Monnet falava com base em um meio século de experiência que começou quando jovem em 14-18 nas comissões executivas inter-aliadas, especialmente anglo-francesas, onde demorou dois anos, por exemplo, para chegar a uma gestão comum de tonelagem naval mercante enquanto a guerra submarina alemã se desenrolava sem trégua porque ninguém queria abrir mão do controle sobre sua frota de transporte. O mesmo aconteceu inicialmente durante a Segunda Guerra Mundial. Isso significa confederal: juntos, mas em nome da boa vontade, como bens perecíveis conhecidos; ou de um tratado sem constrangimentos e sem penalidades, ainda bem que somos autónomos, e portanto do valor do papel em que está escrito. Czech, Mec, Cee, Eu e o euro nasceram em outra lógica.

"Temos uma visão diferente e não somos antieuropeus por isso”, ele escreve agora Giorgia Meloni. Uma “visão diferente” que diz que a Europa precisa ser refeita. Com as "alianças" mágicas mencionadas por Monnet?

Uma reflexão melhor, de Giorgia Meloni, também merece o tema saúde. “Onde está a Europa? O que a Europa está fazendo?”, perguntou o líder dos Irmãos da Itália há um ano, no início da pandemia. E escreve agora, depois de ter lembrado que os Conservadores europeus, grupo soberano de que é presidente, pedem "uma Europa melhor": "Tomemos como último exemplo o combate à pandemia: faz sentido que o A onipresente UE não tem uma estratégia nem mesmo única em termos de saúde ou bloqueio? E assim por diante, da política externa à defesa via pesquisa”. Estamos no paradoxo, para ser gentil. A União não faz nada em saúde, ou faz pouco? Mas saúde está fora do projeto federal, é confederal. Foi essencialmente definido como uma competência nacional e não da União pelo Tratado de Maastricht de 1992 (art.129) onde a União é chamada a «incentivar a cooperação entre os Estados membros», só isso. Cooperação, leia com atenção, cooperação. O Tratado de Amsterdã (1997) estendeu várias competências da UE, preparada para o alargamento a Leste, mas proibiu – exatamente, proibiu – a harmonização dos cuidados de saúde porque era uma competência dos Estados e porque os Estados assim o quiseram. Giorgia Meloni esquece que os Estados sempre têm ciúmes de suas respectivas prerrogativas.

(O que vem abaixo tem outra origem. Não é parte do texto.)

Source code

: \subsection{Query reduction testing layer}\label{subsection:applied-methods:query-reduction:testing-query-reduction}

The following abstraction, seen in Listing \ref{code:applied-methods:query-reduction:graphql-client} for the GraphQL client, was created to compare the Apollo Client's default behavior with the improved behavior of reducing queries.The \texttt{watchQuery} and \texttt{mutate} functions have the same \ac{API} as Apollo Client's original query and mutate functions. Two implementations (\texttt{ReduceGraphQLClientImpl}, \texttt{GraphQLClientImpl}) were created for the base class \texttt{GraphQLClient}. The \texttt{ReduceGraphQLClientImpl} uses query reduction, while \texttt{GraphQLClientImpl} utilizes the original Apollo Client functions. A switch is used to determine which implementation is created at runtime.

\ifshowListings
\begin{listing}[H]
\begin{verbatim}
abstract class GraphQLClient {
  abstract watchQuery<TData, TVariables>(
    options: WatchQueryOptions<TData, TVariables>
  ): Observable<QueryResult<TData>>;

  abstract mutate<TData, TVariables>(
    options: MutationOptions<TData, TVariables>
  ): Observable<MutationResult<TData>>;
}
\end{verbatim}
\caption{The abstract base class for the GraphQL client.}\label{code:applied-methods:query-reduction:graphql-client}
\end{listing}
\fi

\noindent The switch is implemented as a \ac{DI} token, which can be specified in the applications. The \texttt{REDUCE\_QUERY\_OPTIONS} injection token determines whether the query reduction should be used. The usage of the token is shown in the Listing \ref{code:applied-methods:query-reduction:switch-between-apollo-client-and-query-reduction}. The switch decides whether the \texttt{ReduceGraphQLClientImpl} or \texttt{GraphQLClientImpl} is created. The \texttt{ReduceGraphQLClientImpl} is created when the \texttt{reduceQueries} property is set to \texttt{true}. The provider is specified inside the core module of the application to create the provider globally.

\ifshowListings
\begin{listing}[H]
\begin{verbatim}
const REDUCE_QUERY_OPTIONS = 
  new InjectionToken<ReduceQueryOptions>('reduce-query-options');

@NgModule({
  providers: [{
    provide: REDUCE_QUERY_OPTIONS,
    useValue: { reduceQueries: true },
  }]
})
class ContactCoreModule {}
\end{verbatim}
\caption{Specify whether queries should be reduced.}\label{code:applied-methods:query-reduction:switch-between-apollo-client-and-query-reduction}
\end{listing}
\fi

em pesquisa, porém, a UE não está ausente, pelo contrário, mas opera com fundos muito mais do que com controle de estratégias. Política externa e defesa? Mas o líder dos Irmãos da Itália tem alguma ideia de quais transferências de soberania seriam necessárias para ter uma defesa e diplomacia comum limitada, mas real e se necessário eficaz? Giorgia Meloni nem quer saber de transferências de soberania. Então não espere milagres.

Finalmente, uma nota sobre o método. Giorgia Meloni orgulhosamente indica que ela pertence ao grupo no Parlamento Europeu ecr, que se define como reformista conservador e antifederalista, e que tem como pilar o PiS polonês, o partido governante clerical-soberano em Varsóvia, e um aliado muito combativo no Fidesz Húngaro por Viktor Orbán, no EPP até que o expulsem. Eu sou magna paridade De grupo Visegrado – República Tcheca, Eslováquia, Polônia e Hungria – assim mencionados até meses atrás também por Matteo Salvini, nações que conheceram a liberdade apenas em 1919, após séculos de dominação estrangeira, dos mais afortunados Habsburgos vienenses e dos menos afortunados Romanovs russos. Depois dos 19, seguiram-se vinte anos de ilusões e confusões, intoxicados por uma liberdade à qual geralmente não conseguiram dar forma antes de serem novamente subjugados, com armas, e divididos em 39 entre a Alemanha de Hitler e a Rússia Soviética para sair da eventualmente exausta e controlada por Moscovo , com os sistemas de Moscou, até 1989. Seria útil ler algumas páginas de Georges Simenon, um jornalista parisiense enviado a essas terras na década de 30 para descrever a miséria, a confusão, o mito informe da liberdade incapaz de se dar objectivo, o sonho de uma independência que há sete ou oito gerações nunca tiveram e que só redescobriram na última década do século passado, e que ainda os embriaga, ao doce som do euro que todos os anos a detestada Europa semifederal manda-os cantar melhor as glórias confederadas. São países que foram muito maltratados pela história e que ainda precisam se recuperar. Não é previdente que uma realidade como a Itália se junte à sua escola.